Greetings! Thank you for talking to us about your process today! Can you introduce yourself, in a way that you would choose?

As a year of misreading the wildcats suggests, I am a petronaut, which is to say, I am implicated in the global obsession with petroleum supercultures. Which is to say further, I recognise that I am entangled in a system that privileges the migration and development of oil and oil-related products over human and nonhuman communities. Which is also to say that I see myself as monstrous (or monstrously human) in this system and curious about what alternative futurities are possible if we were to abandon our dependency on oil.
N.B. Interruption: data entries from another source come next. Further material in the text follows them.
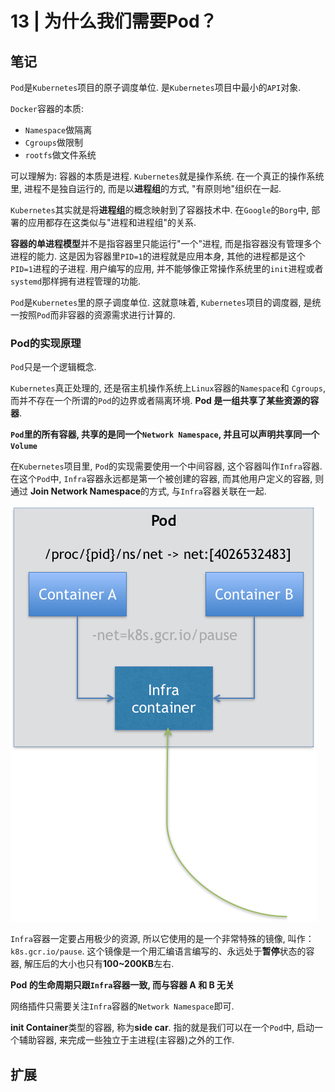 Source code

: # 13 | 为什么我们需要Pod？

## 笔记

`Pod`是`Kubernetes`项目的原子调度单位. 是`Kubernetes`项目中最小的`API`对象.

`Docker`容器的本质:

* `Namespace`做隔离
* `Cgroups`做限制
* `rootfs`做文件系统

可以理解为: 容器的本质是进程. `Kubernetes`就是操作系统. 在一个真正的操作系统里, 进程不是独自运行的, 而是以**进程组**的方式, "有原则地"组织在一起.

`Kubernetes`其实就是将**进程组**的概念映射到了容器技术中. 在`Google`的`Borg`中, 部署的应用都存在这类似与"进程和进程组"的关系.

**容器的单进程模型**并不是指容器里只能运行"一个"进程, 而是指容器没有管理多个进程的能力. 这是因为容器里`PID=1`的进程就是应用本身, 其他的进程都是这个`PID=1`进程的子进程. 用户编写的应用, 并不能够像正常操作系统里的`init`进程或者`systemd`那样拥有进程管理的功能.

`Pod`是`Kubernetes`里的原子调度单位. 这就意味着, `Kubernetes`项目的调度器, 是统一按照`Pod`而非容器的资源需求进行计算的.

### Pod的实现原理

`Pod`只是一个逻辑概念.

`Kubernetes`真正处理的, 还是宿主机操作系统上`Linux`容器的`Namespace`和 `Cgroups`, 而并不存在一个所谓的`Pod`的边界或者隔离环境. **Pod 是一组共享了某些资源的容器**.

**`Pod`里的所有容器, 共享的是同一个`Network Namespace`, 并且可以声明共享同一个 `Volume`**

在`Kubernetes`项目里, `Pod`的实现需要使用一个中间容器, 这个容器叫作`Infra`容器. 在这个`Pod`中, `Infra`容器永远都是第一个被创建的容器, 而其他用户定义的容器, 则通过 **Join Network Namespace**的方式, 与`Infra`容器关联在一起.

![](./img/13_01.png)

`Infra`容器一定要占用极少的资源, 所以它使用的是一个非常特殊的镜像, 叫作：`k8s.gcr.io/pause`. 这个镜像是一个用汇编语言编写的、永远处于**暂停**状态的容器, 解压后的大小也只有**100~200KB**左右.

**Pod 的生命周期只跟`Infra`容器一致, 而与容器 A 和 B 无关**

网络插件只需要关注`Infra`容器的`Network Namespace`即可.

**init Container**类型的容器, 称为**side car**. 指的就是我们可以在一个`Pod`中, 启动一个辅助容器, 来完成一些独立于主进程(主容器)之外的工作.

## 扩展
Why are you a poet/writer/artist?

I’ve mentioned elsewhere that I see poetry as a form of scholarship: it’s a mode of critical thinking, a vehicle for engaging with our world. For thinking. I am a poet in the same way an investigative journalist is an essayist. We have to say what is ugly. Or hurtful. Or lovely.

When did you decide you were a poet/writer/artist (and/or: do you feel comfortable calling yourself a poet/writer/artist, what other titles or affiliations do you prefer/feel are more accurate)?

Now I can’t answer this question to any degree because it supposes a kind of origin narrative. As far as I can remember, I have always been a writer, have always been writing. However I can respond to the second part of this question on titles, which I will expand below.

What’s a “poet” (or “writer” or “artist”) anyway? What do you see as your cultural and social role (in the literary / artistic / creative community and beyond)?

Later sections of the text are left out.